フォト・ジャーナリストとして、世界各地の海洋民族、川、湖の民などを取材し、水辺に暮らす人々と海との関わり、船を主なテーマとした著作が多い門田さんが、「砂漠の船=ラクダ」に対して「海のラクダ」と呼ばれた船、インド、アラビア、東アフリカを結んだインド洋の季節風貿易を1500年以上にわたって担ってきたアラブの帆船『ダウ』に乗って、ケニアのモンバサからアラブ首長国連邦のドバイまで42日間旅し、その模様やダウ船を取り巻く状況、海の上から見た沿岸各国、航海や操船の技術、乗組員たちの人間模様などを描いた、貨物船旅のルポルタージュのようなものです。

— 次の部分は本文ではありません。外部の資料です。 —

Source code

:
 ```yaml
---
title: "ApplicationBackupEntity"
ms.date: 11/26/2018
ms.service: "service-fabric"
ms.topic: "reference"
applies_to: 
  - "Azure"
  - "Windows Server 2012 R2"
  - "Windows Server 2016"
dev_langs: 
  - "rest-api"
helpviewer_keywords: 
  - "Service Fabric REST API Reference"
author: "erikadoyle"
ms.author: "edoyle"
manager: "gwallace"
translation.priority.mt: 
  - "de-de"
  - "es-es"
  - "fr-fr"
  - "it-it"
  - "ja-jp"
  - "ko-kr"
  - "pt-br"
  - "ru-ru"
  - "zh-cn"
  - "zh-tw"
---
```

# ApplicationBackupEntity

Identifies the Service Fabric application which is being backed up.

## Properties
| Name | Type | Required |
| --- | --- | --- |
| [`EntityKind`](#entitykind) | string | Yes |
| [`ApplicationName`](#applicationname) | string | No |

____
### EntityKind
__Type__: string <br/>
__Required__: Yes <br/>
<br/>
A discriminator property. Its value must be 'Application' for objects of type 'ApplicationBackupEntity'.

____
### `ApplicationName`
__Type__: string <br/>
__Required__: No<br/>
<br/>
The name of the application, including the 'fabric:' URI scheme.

ソマリアもイエメンも政治的にまだうまくいっている時代、ドバイ入国にはビザが必要で、逆にイラクやイランにビザなしで気軽に行けたよき時代(1978年)の話ですが、今は少なくなったアラビア半島諸国と東アフリカを結んで貿易に従事するダウとその乗組員の話は、興味が尽きません。

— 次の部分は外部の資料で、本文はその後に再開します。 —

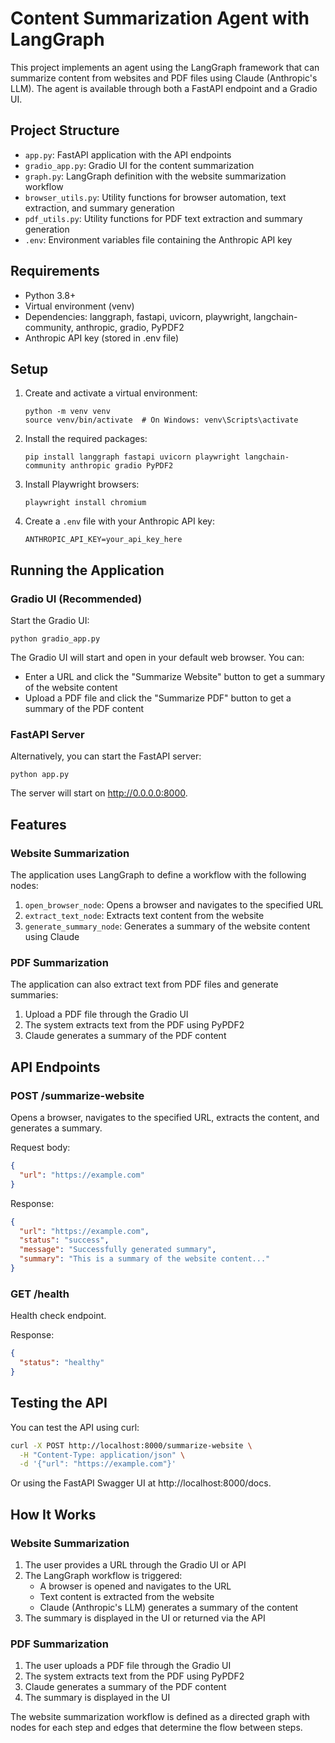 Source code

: # Content Summarization Agent with LangGraph

This project implements an agent using the LangGraph framework that can summarize content from websites and PDF files using Claude (Anthropic's LLM). The agent is available through both a FastAPI endpoint and a Gradio UI.

## Project Structure

- `app.py`: FastAPI application with the API endpoints
- `gradio_app.py`: Gradio UI for the content summarization
- `graph.py`: LangGraph definition with the website summarization workflow
- `browser_utils.py`: Utility functions for browser automation, text extraction, and summary generation
- `pdf_utils.py`: Utility functions for PDF text extraction and summary generation
- `.env`: Environment variables file containing the Anthropic API key

## Requirements

- Python 3.8+
- Virtual environment (venv)
- Dependencies: langgraph, fastapi, uvicorn, playwright, langchain-community, anthropic, gradio, PyPDF2
- Anthropic API key (stored in .env file)

## Setup

1. Create and activate a virtual environment:
   ```
   python -m venv venv
   source venv/bin/activate  # On Windows: venv\Scripts\activate
   ```

2. Install the required packages:
   ```
   pip install langgraph fastapi uvicorn playwright langchain-community anthropic gradio PyPDF2
   ```

3. Install Playwright browsers:
   ```
   playwright install chromium
   ```

4. Create a `.env` file with your Anthropic API key:
   ```
   ANTHROPIC_API_KEY=your_api_key_here
   ```

## Running the Application

### Gradio UI (Recommended)

Start the Gradio UI:
```
python gradio_app.py
```

The Gradio UI will start and open in your default web browser. You can:
- Enter a URL and click the "Summarize Website" button to get a summary of the website content
- Upload a PDF file and click the "Summarize PDF" button to get a summary of the PDF content

### FastAPI Server

Alternatively, you can start the FastAPI server:
```
python app.py
```

The server will start on http://0.0.0.0:8000.

## Features

### Website Summarization

The application uses LangGraph to define a workflow with the following nodes:

1. `open_browser_node`: Opens a browser and navigates to the specified URL
2. `extract_text_node`: Extracts text content from the website
3. `generate_summary_node`: Generates a summary of the website content using Claude

### PDF Summarization

The application can also extract text from PDF files and generate summaries:

1. Upload a PDF file through the Gradio UI
2. The system extracts text from the PDF using PyPDF2
3. Claude generates a summary of the PDF content

## API Endpoints

### POST /summarize-website

Opens a browser, navigates to the specified URL, extracts the content, and generates a summary.

Request body:
```json
{
  "url": "https://example.com"
}
```

Response:
```json
{
  "url": "https://example.com",
  "status": "success",
  "message": "Successfully generated summary",
  "summary": "This is a summary of the website content..."
}
```

### GET /health

Health check endpoint.

Response:
```json
{
  "status": "healthy"
}
```

## Testing the API

You can test the API using curl:

```bash
curl -X POST http://localhost:8000/summarize-website \
  -H "Content-Type: application/json" \
  -d '{"url": "https://example.com"}'
```

Or using the FastAPI Swagger UI at http://localhost:8000/docs.

## How It Works

### Website Summarization
1. The user provides a URL through the Gradio UI or API
2. The LangGraph workflow is triggered:
   - A browser is opened and navigates to the URL
   - Text content is extracted from the website
   - Claude (Anthropic's LLM) generates a summary of the content
3. The summary is displayed in the UI or returned via the API

### PDF Summarization
1. The user uploads a PDF file through the Gradio UI
2. The system extracts text from the PDF using PyPDF2
3. Claude generates a summary of the PDF content
4. The summary is displayed in the UI

The website summarization workflow is defined as a directed graph with nodes for each step and edges that determine the flow between steps.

この本に記された旅には、おまけのような写真集があり、青森県の「みちのく北方漁船博物館」を運営する財団から出版されています。本とあわせて写真を眺めると、”シンドバッドの末裔”ともいえる海の男たちの号令の大声と潮の香りが漂ってくるようです。残念ながら、「みちのく北方漁船博物館」は現在閉館中ですが、展示のために門田さんが仲介となってインド西海岸から海路自走で運ばれた本物のダウ船が、この博物館では海に浮かんでいるのを見ることができました。ついでに北欧のバイキング船やインドネシアの帆船「ピニシ」、復元された北前船などが、それぞれ稼動可能な状態で展示されており、船好きにはたまらない素晴らしい博物館でした。
「船酔い」という、船に乗り慣れていない方にとって小さくない問題もあり、いまだに使われているダウ船やクラシックな帆船を使った旅を作るのはなかなか難しいのですが、門田さんの旅したケニアからドバイまでとはいかずとも、4泊5日程度の近距離沿岸航海のツアー化に、またいつかチャレンジしたいと思っています。